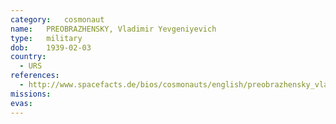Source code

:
 ```yaml
---
category:	cosmonaut
name:	PREOBRAZHENSKY, Vladimir Yevgeniyevich 
type:	military
dob:	1939-02-03
country:
  - URS
references:
  - http://www.spacefacts.de/bios/cosmonauts/english/preobrazhensky_vladimir.htm
missions:
evas:
---
```

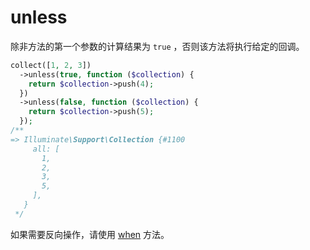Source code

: # unless

除非方法的第一个参数的计算结果为 `true` ，否则该方法将执行给定的回调。

```php
collect([1, 2, 3])
  ->unless(true, function ($collection) {
    return $collection->push(4);
  })
  ->unless(false, function ($collection) {
    return $collection->push(5);
  });
/**
=> Illuminate\Support\Collection {#1100
     all: [
       1,
       2,
       3,
       5,
     ],
   }
 */
```

如果需要反向操作，请使用 [when](./when.md) 方法。
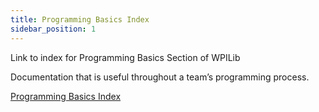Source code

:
 ```yaml
---
title: Programming Basics Index
sidebar_position: 1
---
```

Link to index for Programming Basics Section of WPILib

Documentation that is useful throughout a team’s programming process.


[Programming Basics Index](https://docs.wpilib.org/en/stable/stubs/programming-basics-stub.html)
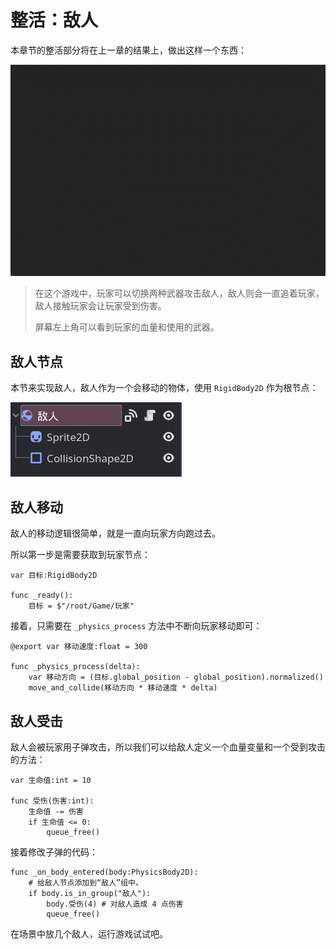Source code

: # 整活：敌人

本章节的整活部分将在上一章的结果上，做出这样一个东西：

![展示](./images/game.gif)

> 在这个游戏中，玩家可以切换两种武器攻击敌人，敌人则会一直追着玩家，敌人接触玩家会让玩家受到伤害。
>
> 屏幕左上角可以看到玩家的血量和使用的武器。

## 敌人节点

本节来实现敌人，敌人作为一个会移动的物体，使用 `RigidBody2D` 作为根节点：

![敌人节点](./images/game_diren.png)

## 敌人移动

敌人的移动逻辑很简单，就是一直向玩家方向跑过去。

所以第一步是需要获取到玩家节点：

```gdscript
var 目标:RigidBody2D

func _ready():
    目标 = $"/root/Game/玩家"
```

接着，只需要在 `_physics_process` 方法中不断向玩家移动即可：

```gdscript
@export var 移动速度:float = 300

func _physics_process(delta):
    var 移动方向 = (目标.global_position - global_position).normalized()
    move_and_collide(移动方向 * 移动速度 * delta)
```

## 敌人受击

敌人会被玩家用子弹攻击，所以我们可以给敌人定义一个血量变量和一个受到攻击的方法：

```gdscript
var 生命值:int = 10

func 受伤(伤害:int):
    生命值 -= 伤害
    if 生命值 <= 0:
        queue_free()
```

接着修改子弹的代码：

```gdscript
func _on_body_entered(body:PhysicsBody2D):
    # 给敌人节点添加到“敌人”组中。
    if body.is_in_group("敌人"):
        body.受伤(4) # 对敌人造成 4 点伤害
        queue_free()
```

在场景中放几个敌人，运行游戏试试吧。
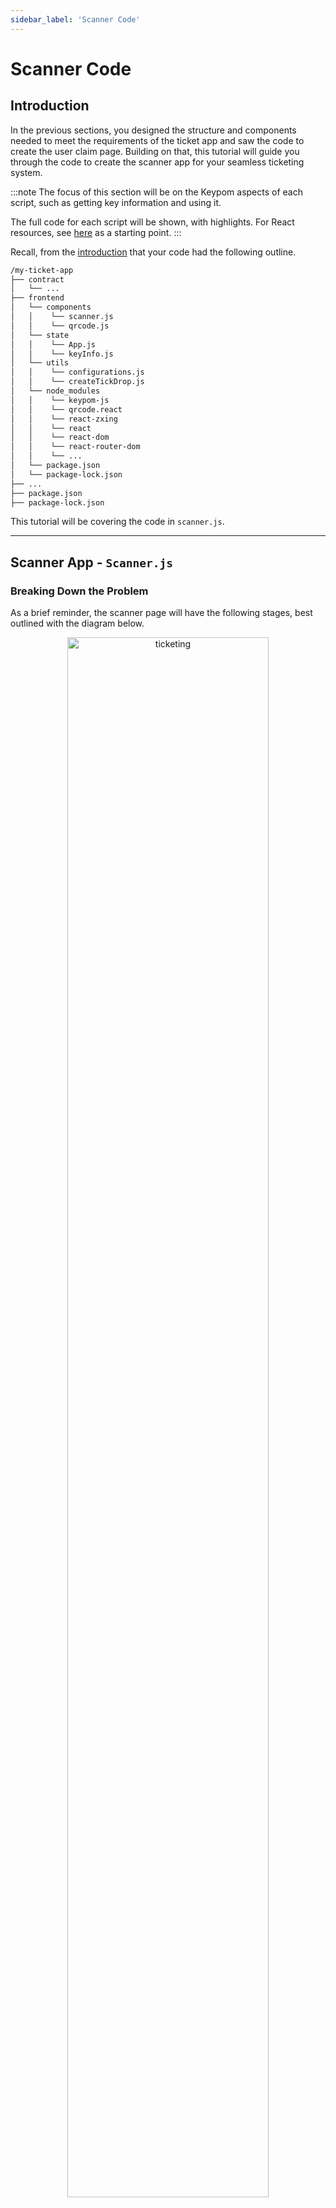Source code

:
 ```yaml
---
sidebar_label: 'Scanner Code'
---
```

# Scanner Code

## Introduction
In the previous sections, you designed the structure and components needed to meet the requirements of the ticket app and saw the code to create the user claim page. Building on that, this tutorial will guide you through the code to create the scanner app for your seamless ticketing system.

:::note
The focus of this section will be on the Keypom aspects of each script, such as getting key information and using it. 

The full code for each script will be shown, with highlights. For React resources, see [here](https://reactjs.org/docs/hello-world.html) as a starting point.
:::

Recall, from the [introduction](introduction.md) that your code had the following outline.

```bash
/my-ticket-app
├── contract
│   └── ...
├── frontend
│   └── components
│   │    └── scanner.js
│   │    └── qrcode.js
│   └── state
│   │    └── App.js
│   │    └── keyInfo.js
│   └── utils
│   │    └── configurations.js
│   │    └── createTickDrop.js
│   └── node_modules
│   │    └── keypom-js
│   │    └── qrcode.react
│   │    └── react-zxing
│   │    └── react
│   │    └── react-dom
│   │    └── react-router-dom
│   │    └── ...
│   └── package.json
│   └── package-lock.json
├── ...
├── package.json
├── package-lock.json
```

This tutorial will be covering the code in `scanner.js`.

---

## Scanner App - `Scanner.js`
### Breaking Down the Problem
As a brief reminder, the scanner page will have the following stages, best outlined with the diagram below.

<p align="center">
  <img src={require("/static/img/docs/advanced-tutorials/ticketing/scanner-pink-rounded.png").default} width="80%" height="80%" alt="ticketing" class="rounded-corners"/>
</p>

* **Stage 1:** A page with the camera viewport open, constantly scanning for QR codes.  
* **Stage 2:** Once a QR code is detected and information is scanned in, the app attempts to derive the private key from the QR code to `claim` using the event password. During this time, the app will indicate it is in the process of claiming.
* **Stage 3:** After the `claim` is processed, the page will return either as successful or a failed `claim` based on the validity of the ticket.

After stage 3, the entire cycle will loop back to stage 1 after three seconds. 

In stage 3, a ticket may be invalid for a few reasons. 
* Incorrect password/key causing the Keypom SDK to return an error when `claim` fails
* A ticket may already be fully claimed; the user has claimed their POAP and so their private key has since been deleted
* The ticket has already been scanned by the doorman. This means the key's current use is 2. Although this claim *can* be made, it should not. Doing so would mean the attendee loses out on the opportunity to claim their POAP.

### `masterState` State Variable
In order to track all these stages and possible outcomes, a `masterState` state variable will be declared. These are the corresponding values it can take on.

|    **`masterState[0]`**     | **Description**                                                                      |
|-----------------------------|--------------------------------------------------------------------------------------|
| `masterState[0]` == 1       | *Stage 1:* Scanner page is scanning, waiting to read in data                         |
| `masterState[0]` == 2       | *Stage 2:* Data has been read, scanner is trying to claim                            |
| `masterState[0]` == 3       | *Stage 3:* Successful `claim`                                                        | 
| `masterState[0]` == 4       | *Stage 3:* Failed to `claim`: SDK returned error, likely incorrect password          | 
| `masterState[0]` == 5       | *Stage 3:* Failed to `claim`: Ticket has been fully claimed and key has been deleted | 
| `masterState[0]` == 6       | *Stage 3:* Failed to `claim`: The ticket has already been scanned                    | 

You may have noticed that `masterState` is an array; this is to include a "data bit" inside to indicate that data has been successfully read in by the scanner. 

|    **`masterState[1]`**         | **Description**                                   |
|---------------------------------|---------------------------------------------------|
| `masterState[1]` == False       | No data has been read, cannot call `claim`        |
| `masterState[1]` == True        | Data has been read, scanner can now try to claim  |

### Initialization and Scanning
Upon app mount, the scanner page will immediately do the following.  

1) Similar to the other components covered in the previous pages, `scanner.js` will establish a NEAR connection. This is to allow it to receive Keypom information and call `claim`.   
2) Prompt the doorman/event organizers for the drop password.  
3) Begin scanning.

These features can be seen in the code snippet below. 
```js reference
https://github.com/keypom/keypom-js/blob/96827e6a585a469cc8693dd0dfaf37de312958a2/docs-advanced-tutorials/ticket-app/frontend/components/scanner.js#L21-L64
```

### Claiming
The claiming process can be controlled using a React `useEffect` hook, that runs everytime the data bit, `masterState[1]`, is updated, indicating that data was read by the scanner. 

The primary task of the claim process is to determine if a claim is:

* Successful - `masterState[0]` = 3.  
* Unsuccessful due to the key being depleted and deleted - `masterState[0]` = 6.  
* Failed due to the ticket having already been scanned by doorman - `masterState[0]` = 5.  
* Failed due to SDK error (likely an incorrect password) - `masterState[0]` = 4.  

This can be done by a process of elimination. Once the existence of the key is confirmed, you must make sure the ticket has not already be scanned. Then finally, you can attempt to `claim` and return the result of that call.

First, you can check if the key still exists and has not been deleted by calling the SDK funciton [`getKeyInformation`](../../../keypom-sdk/modules.md#getkeyinformation). This will return `null` if the key does not exist. This covers the case of `masterState[0]` == 6.
```js reference
https://github.com/keypom/keypom-js/blob/96827e6a585a469cc8693dd0dfaf37de312958a2/docs-advanced-tutorials/ticket-app/frontend/components/scanner.js#L73-L96
```

Next, the `keyInformation` returned from above can be used to determine the current key use. If it's 1, that means the scanner should call `claim`. If not, then the ticket has already been scanned and should not allow the scanner to double-`claim` the ticket. This covers the case of `masterState[0]` == 5
```js reference
https://github.com/keypom/keypom-js/blob/96827e6a585a469cc8693dd0dfaf37de312958a2/docs-advanced-tutorials/ticket-app/frontend/components/scanner.js#L99-L121
```

Lastly, the current key use *after* the scanner `claim` can be used to determine if the `claim` was successful. If the current key use has been decremented, it can be confirmed that the `claim` was successful. Otherwise, the current key use value would remain the same as before `claim` was called.  This covers the case of `masterState[0]` == 4.
```js reference
https://github.com/keypom/keypom-js/blob/96827e6a585a469cc8693dd0dfaf37de312958a2/docs-advanced-tutorials/ticket-app/frontend/components/scanner.js#L123-L149
```

Put together, this is the `useEffect` hook that claims the key and ultimately determines the components to be rendered by setting `masterState[0]`. 
```js reference
https://github.com/keypom/keypom-js/blob/96827e6a585a469cc8693dd0dfaf37de312958a2/docs-advanced-tutorials/ticket-app/frontend/components/scanner.js#L67-L156
```

### Rendering

The rendering part of the scanner app is relatively simple, as all the logic for states was taken care of during the claim process. The following table outlines what the page should render based on the value of `masterState[0]`, as outlined [above](scanner-code.md#masterstate-state-variable). 

The focus of the renders is on the scanner frame (coloured square) and the text below it. The QR code visible is a code on a phone screen held up to the camera.

|    **Condition and Description**                                                                            | **Render**                                                                                                                                                                               |
|-------------------------------------------------------------------------------------------------------------|------------------------------------------------------------------------------------------------------------------------------------------------------------------------------------------|
| `masterState[0]` == 1, *Stage 1:* Scanner app is scanning, waiting to read in data                          | <p align="center"> <img src={require("/static/img/docs/advanced-tutorials/ticketing/scan-unread.png").default} width="60%" height="60%" alt="ticketing" class="rounded-corners"/></p>    |
| `masterState[0]` == 2, *Stage 2:* Data has been read, scanner is trying to claim                            | <p align="center"> <img src={require("/static/img/docs/advanced-tutorials/ticketing/scan-claiming.png").default} width="60%" height="60%" alt="ticketing" class="rounded-corners"/></p>  |
| `masterState[0]` == 3, *Stage 3:* Successful `claim`                                                        | <p align="center"> <img src={require("/static/img/docs/advanced-tutorials/ticketing/scan-claim-good.png").default} width="60%" height="60%" alt="ticketing" class="rounded-corners"/></p>|
| `masterState[0]` == 4, *Stage 3:* Failed to `claim`: SDK returned error, likely incorrect password          | <p align="center"> <img src={require("/static/img/docs/advanced-tutorials/ticketing/scan-claim-bad.png").default} width="60%" height="60%" alt="ticketing" class="rounded-corners"/></p> |
| `masterState[0]` == 5, *Stage 3:* Failed to `claim`: Ticket has been fully claimed and key has been deleted | <p align="center"> <img src={require("/static/img/docs/advanced-tutorials/ticketing/scan-deleted.png").default} width="60%" height="60%" alt="ticketing" class="rounded-corners"/></p>   |
| `masterState[0]` == 6, *Stage 3:* Failed to `claim`: The ticket has already been scanned                    | <p align="center"> <img src={require("/static/img/docs/advanced-tutorials/ticketing/scan-prior.png").default} width="60%" height="60%" alt="ticketing" class="rounded-corners"/></p>     |


The following expandable section contains code for rendering. 

<details>
<summary>Full scanner.js rendering code</summary>
<p>

``` jsx reference
https://github.com/keypom/keypom-js/blob/96827e6a585a469cc8693dd0dfaf37de312958a2/docs-advanced-tutorials/ticket-app/frontend/components/scanner.js#L157-L284
```

</p>
</details>

### Full Code
The full code, including the set up, claiming, and the rendering, can be seen below.

``` jsx reference
https://github.com/keypom/keypom-js/blob/96827e6a585a469cc8693dd0dfaf37de312958a2/docs-advanced-tutorials/ticket-app/frontend/components/scanner.js#L1-L284
```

Work order: Answer with the number alone after tallying the lines of the entries above that contain the word "user".

Output of the exercise: 2